La linea che separa il bene dal male non è quella che le guerre impongono, ma è nel nostro cuore. Una linea che separa la vita dalla morte e che decidiamo noi, ogni giorno, dove spostare. Non è possibile eliminare il male dal mondo, ci hanno provato invano tutte le ideologie più sanguinarie perché poi il male lo proiettavano su qualcuno, invece è possibile comprimerlo nel proprio cuore.
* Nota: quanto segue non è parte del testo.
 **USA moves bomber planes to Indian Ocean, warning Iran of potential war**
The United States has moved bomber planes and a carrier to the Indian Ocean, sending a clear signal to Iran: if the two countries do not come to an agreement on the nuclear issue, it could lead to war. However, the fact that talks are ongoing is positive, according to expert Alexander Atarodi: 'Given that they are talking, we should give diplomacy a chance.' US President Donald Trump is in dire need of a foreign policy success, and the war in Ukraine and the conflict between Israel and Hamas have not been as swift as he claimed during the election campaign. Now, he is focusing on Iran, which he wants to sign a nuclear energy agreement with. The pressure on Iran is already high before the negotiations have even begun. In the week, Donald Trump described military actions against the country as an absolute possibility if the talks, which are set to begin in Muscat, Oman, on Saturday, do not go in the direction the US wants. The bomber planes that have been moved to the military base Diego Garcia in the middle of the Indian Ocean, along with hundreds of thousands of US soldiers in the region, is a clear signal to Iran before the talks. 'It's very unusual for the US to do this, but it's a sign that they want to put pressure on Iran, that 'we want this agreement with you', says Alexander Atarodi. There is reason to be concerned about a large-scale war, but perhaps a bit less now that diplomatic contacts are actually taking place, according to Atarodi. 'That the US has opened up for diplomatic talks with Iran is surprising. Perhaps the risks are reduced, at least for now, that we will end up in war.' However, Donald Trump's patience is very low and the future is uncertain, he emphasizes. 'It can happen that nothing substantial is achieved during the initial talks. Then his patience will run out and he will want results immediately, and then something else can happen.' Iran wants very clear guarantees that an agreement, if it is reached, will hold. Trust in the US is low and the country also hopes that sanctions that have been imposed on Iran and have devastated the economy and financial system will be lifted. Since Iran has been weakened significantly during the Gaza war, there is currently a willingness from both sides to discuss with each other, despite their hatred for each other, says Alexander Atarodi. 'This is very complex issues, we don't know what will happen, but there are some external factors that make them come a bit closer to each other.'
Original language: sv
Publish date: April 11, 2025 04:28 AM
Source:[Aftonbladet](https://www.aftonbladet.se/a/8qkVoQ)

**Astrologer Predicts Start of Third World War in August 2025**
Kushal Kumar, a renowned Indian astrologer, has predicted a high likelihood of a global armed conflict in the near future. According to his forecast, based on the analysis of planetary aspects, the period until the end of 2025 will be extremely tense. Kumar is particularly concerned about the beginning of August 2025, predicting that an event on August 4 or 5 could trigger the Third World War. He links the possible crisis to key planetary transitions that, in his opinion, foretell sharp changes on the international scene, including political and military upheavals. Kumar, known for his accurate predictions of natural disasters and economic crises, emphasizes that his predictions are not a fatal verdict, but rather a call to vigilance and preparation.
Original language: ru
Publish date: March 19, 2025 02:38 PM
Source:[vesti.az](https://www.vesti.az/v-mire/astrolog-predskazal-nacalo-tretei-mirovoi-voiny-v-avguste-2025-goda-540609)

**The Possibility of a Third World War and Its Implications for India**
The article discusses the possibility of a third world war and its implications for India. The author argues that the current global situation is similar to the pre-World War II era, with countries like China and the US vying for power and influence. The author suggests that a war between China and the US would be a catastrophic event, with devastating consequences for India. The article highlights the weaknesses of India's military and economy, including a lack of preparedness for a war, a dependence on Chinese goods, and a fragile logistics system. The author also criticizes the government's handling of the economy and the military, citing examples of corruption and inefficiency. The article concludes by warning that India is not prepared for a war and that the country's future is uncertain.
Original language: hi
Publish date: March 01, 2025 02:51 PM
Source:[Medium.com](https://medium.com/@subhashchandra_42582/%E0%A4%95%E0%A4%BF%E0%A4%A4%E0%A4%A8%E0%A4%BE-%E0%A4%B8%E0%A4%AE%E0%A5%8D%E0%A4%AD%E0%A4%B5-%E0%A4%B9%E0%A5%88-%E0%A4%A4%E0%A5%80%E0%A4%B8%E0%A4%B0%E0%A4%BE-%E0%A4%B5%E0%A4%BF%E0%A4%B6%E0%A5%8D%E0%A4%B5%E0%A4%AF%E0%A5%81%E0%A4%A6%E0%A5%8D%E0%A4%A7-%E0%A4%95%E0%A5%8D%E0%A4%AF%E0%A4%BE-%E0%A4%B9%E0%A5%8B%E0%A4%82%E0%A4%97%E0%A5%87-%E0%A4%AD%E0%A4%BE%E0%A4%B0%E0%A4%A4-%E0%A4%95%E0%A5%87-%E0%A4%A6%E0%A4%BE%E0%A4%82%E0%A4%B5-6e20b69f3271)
È il lavoro del Piccolo Principe che ogni mattina deve estirpare i germogli di baobab per evitare che, crescendo, disintegrino il suo pianeta.
Le radici del male sono nel cuore e ci saranno sempre, il nostro compito è tagliarle ogni giorno. Cristo lo ha detto così: «Non c’è nulla fuori dell’uomo che, entrando in lui, possa renderlo impuro. Ma sono le cose che escono dall’uomo a renderlo impuro. Dal cuore degli uomini escono i propositi di male: impurità, furti, omicidi, adulteri, avidità, malvagità, inganno, dissolutezza, invidia, calunnia, superbia, distruzione» (Mc 7).
È inutile voler cambiare il mondo, serve invece cambiare dentro di sé ciò che si vuole vedere cambiare nel mondo: vuoi la pace? Falla dove sei, nella riunione di condominio. Fare la pace è fare qualcosa che rende integro un pezzetto di mondo, fare la guerra è disintegrarlo.
Come mostra Cristopher Nolan nel suo recente film Oppenheimer la bomba atomica è prima nel cuore dei suoi creatori e solo dopo in quello di una testata sganciata sul Giappone. Così è e sarà sempre, da Caino in poi: la pace e la guerra che sono attorno a me escono da me. Basta risalire dal frutto di un’azione sino alla sua radice, il cuore, per scoprire dove ho messo la linea che separa vita e morte, quella vita e quella morte che, dopo, ho dato al mondo. Dall’avanzare di quella linea verso la vita, in ogni cuore, ogni giorno, dove e come posso, dipende la pace del mondo.